Indeed, neither the government in Israel nor the Hamas government in Gaza want another war.  Gaza’s economy is at death’s door; it would collapse without that $90 million, and Hamas’s authority would collapse with it.  And even with the $90 million, it also needs that other carrot being dangled across the negotiating table – the lifting of the Egyptian and Israeli blockades.  War against Israel would be unwinnable; at best, graphic images of dead Palestinian civilians and destroyed buildings would provide the usual propaganda coups; at worst it would destroy both Gaza and Hamas.  War against Gaza always plays badly for Israel on the world’s stage, and puts international pressure on Israel to make serious concessions (i.e. the surrender of territory) towards peace with Palestine.  Besides, Israel is currently more concerned by the Iranian presence in neighbouring Syria, a presence which could easily and dangerously insert itself into any escalated Israeli/Palestinian conflict.

Given this reluctance to plunge into another war, a number of questions inevitably arise about the precipitous collapse of last week’s truce.
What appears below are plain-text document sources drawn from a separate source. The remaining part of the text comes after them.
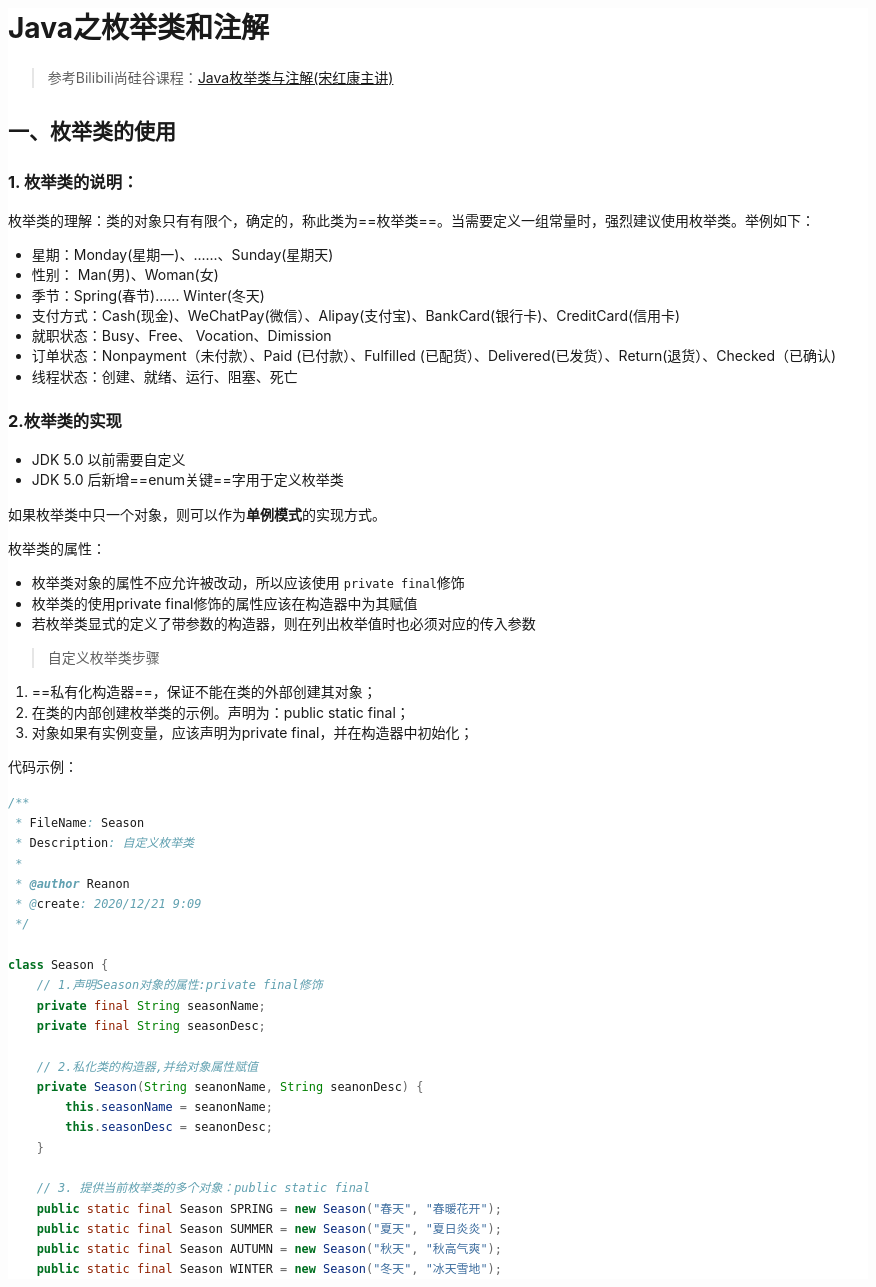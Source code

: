 # Java之枚举类和注解

>参考Bilibili尚硅谷课程：[Java枚举类与注解(宋红康主讲)](https://www.bilibili.com/video/BV1Kb411W75N?p=498)

## 一、枚举类的使用

### 1. 枚举类的说明：

枚举类的理解：类的对象只有有限个，确定的，称此类为==枚举类==。当需要定义一组常量时，强烈建议使用枚举类。举例如下：

- 星期：Monday(星期一)、......、Sunday(星期天)
- 性别： Man(男)、Woman(女)
- 季节：Spring(春节)...... Winter(冬天)
- 支付方式：Cash(现金)、WeChatPay(微信）、Alipay(支付宝)、BankCard(银行卡)、CreditCard(信用卡)
- 就职状态：Busy、Free、 Vocation、Dimission
- 订单状态：Nonpayment（未付款）、Paid (已付款）、Fulfilled (已配货）、Delivered(已发货）、Return(退货）、Checked（已确认)
- 线程状态：创建、就绪、运行、阻塞、死亡
  

### 2.枚举类的实现

- JDK 5.0 以前需要自定义
- JDK 5.0 后新增==enum关键==字用于定义枚举类

如果枚举类中只一个对象，则可以作为**单例模式**的实现方式。

枚举类的属性：

- 枚举类对象的属性不应允许被改动，所以应该使用 `private final`修饰
- 枚举类的使用private final修饰的属性应该在构造器中为其赋值
- 若枚举类显式的定义了带参数的构造器，则在列出枚举值时也必须对应的传入参数

> 自定义枚举类步骤

1. ==私有化构造器==，保证不能在类的外部创建其对象；
2. 在类的内部创建枚举类的示例。声明为：public static final；
3. 对象如果有实例变量，应该声明为private final，并在构造器中初始化；

代码示例：

```java
/**
 * FileName: Season
 * Description: 自定义枚举类
 *
 * @author Reanon
 * @create: 2020/12/21 9:09
 */

class Season {
    // 1.声明Season对象的属性:private final修饰
    private final String seasonName;
    private final String seasonDesc;

    // 2.私化类的构造器,并给对象属性赋值
    private Season(String seanonName, String seanonDesc) {
        this.seasonName = seanonName;
        this.seasonDesc = seanonDesc;
    }

    // 3. 提供当前枚举类的多个对象：public static final
    public static final Season SPRING = new Season("春天", "春暖花开");
    public static final Season SUMMER = new Season("夏天", "夏日炎炎");
    public static final Season AUTUMN = new Season("秋天", "秋高气爽");
    public static final Season WINTER = new Season("冬天", "冰天雪地");

```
What on earth was an Israeli special forces unit doing inside Gaza during a truce? Hamas claims that the aim of the undercover raid was to kidnap or kill the Hamas leader, Nour Barakeh, who was indeed one of the fatalities of the battle.  Israel denies this, insisting that it was a purely intelligence-gathering operation, a common and routine operation which differed from many others only in that it was uncovered.

Then how and why was it uncovered?  Was it just coincidence that this operation, unlike those which preceded it, was discovered, hot on the heels of those cash-stuffed suitcases – an unlucky coincidence which nearly destroyed the truce in its infancy? Or is something more sinister going on behind the scenes?  Was that truce deliberately prejudiced, even sabotaged?  Not everybody inside Gaza and Israel has welcomed the truce.  Certain political factions in both countries are opposed to it and have attacked their governments for accepting it.  Israel’s prime minister Netanyahu has been accused of “buying off terrorists” and surrendering to Hamas, while the Hamas government has been accused of “selling out the resistance”.

There are other questions.  How and why exactly is Qatar involved (is it their money or Israel’s?) and how is that involvement going down with Saudi Arabia, which is enjoying a new entente with Israel yet working so hard to isolate Qatar from the rest of the world?  What is the attitude of the Fatah government of the Palestinian West Bank to the truce? (In many ways, the real conflict is between Hamas and Fatah, rivals for Palestinian leadership – it is Fatah who has insisted that Hamas should be brought to its knees by denying funds and electricity to Gaza).

The real question, of course, is how long the truce can last and whether the negotiations mediated by Egypt and the UN will eventually succeed in delivering a real ceasefire.  As for that, let’s hope those monthly deliveries of suitcases stuffed with $15 million in cash get a quieter reception in the future.